What is needed>
Only the lines from the one that contains "1. 并发：同时处理多个活动" through the last line of the records should appear, each printed exactly as it is.

Items listed in a dataset:
* * * * * * *

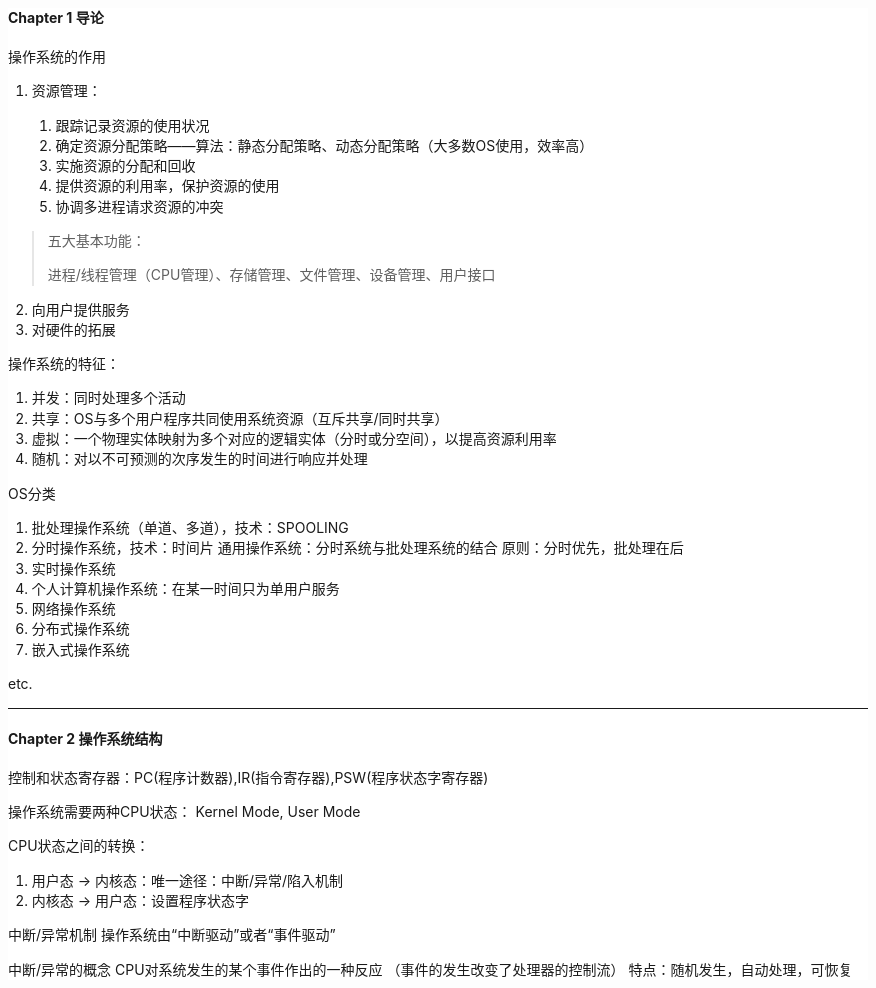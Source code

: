 #### Chapter 1 导论

操作系统的作用

1. 资源管理：

   1. 跟踪记录资源的使用状况
   2. 确定资源分配策略——算法：静态分配策略、动态分配策略（大多数OS使用，效率高）
   3. 实施资源的分配和回收
   4. 提供资源的利用率，保护资源的使用
   5. 协调多进程请求资源的冲突

>五大基本功能：
>
>进程/线程管理（CPU管理）、存储管理、文件管理、设备管理、用户接口

2. 向用户提供服务
3. 对硬件的拓展

操作系统的特征：
1. 并发：同时处理多个活动
2. 共享：OS与多个用户程序共同使用系统资源（互斥共享/同时共享）
3. 虚拟：一个物理实体映射为多个对应的逻辑实体（分时或分空间），以提高资源利用率
4. 随机：对以不可预测的次序发生的时间进行响应并处理

OS分类
1. 批处理操作系统（单道、多道），技术：SPOOLING
2. 分时操作系统，技术：时间片
通用操作系统：分时系统与批处理系统的结合
原则：分时优先，批处理在后
3. 实时操作系统
4. 个人计算机操作系统：在某一时间只为单用户服务
5. 网络操作系统
6. 分布式操作系统
7. 嵌入式操作系统
   
etc.

---
#### Chapter 2 操作系统结构
控制和状态寄存器：PC(程序计数器),IR(指令寄存器),PSW(程序状态字寄存器)

操作系统需要两种CPU状态：
Kernel Mode, User Mode

CPU状态之间的转换：
1. 用户态 -> 内核态：唯一途径：中断/异常/陷入机制
2. 内核态 -> 用户态：设置程序状态字

中断/异常机制
操作系统由“中断驱动”或者“事件驱动”

中断/异常的概念
CPU对系统发生的某个事件作出的一种反应
（事件的发生改变了处理器的控制流）
特点：随机发生，自动处理，可恢复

* * * * * * *

Result of the exercise>
1. 并发：同时处理多个活动
2. 共享：OS与多个用户程序共同使用系统资源（互斥共享/同时共享）
3. 虚拟：一个物理实体映射为多个对应的逻辑实体（分时或分空间），以提高资源利用率
4. 随机：对以不可预测的次序发生的时间进行响应并处理

OS分类
1. 批处理操作系统（单道、多道），技术：SPOOLING
2. 分时操作系统，技术：时间片
通用操作系统：分时系统与批处理系统的结合
原则：分时优先，批处理在后
3. 实时操作系统
4. 个人计算机操作系统：在某一时间只为单用户服务
5. 网络操作系统
6. 分布式操作系统
7. 嵌入式操作系统
   
etc.

---
#### Chapter 2 操作系统结构
控制和状态寄存器：PC(程序计数器),IR(指令寄存器),PSW(程序状态字寄存器)

操作系统需要两种CPU状态：
Kernel Mode, User Mode

CPU状态之间的转换：
1. 用户态 -> 内核态：唯一途径：中断/异常/陷入机制
2. 内核态 -> 用户态：设置程序状态字

中断/异常机制
操作系统由“中断驱动”或者“事件驱动”

中断/异常的概念
CPU对系统发生的某个事件作出的一种反应
（事件的发生改变了处理器的控制流）
特点：随机发生，自动处理，可恢复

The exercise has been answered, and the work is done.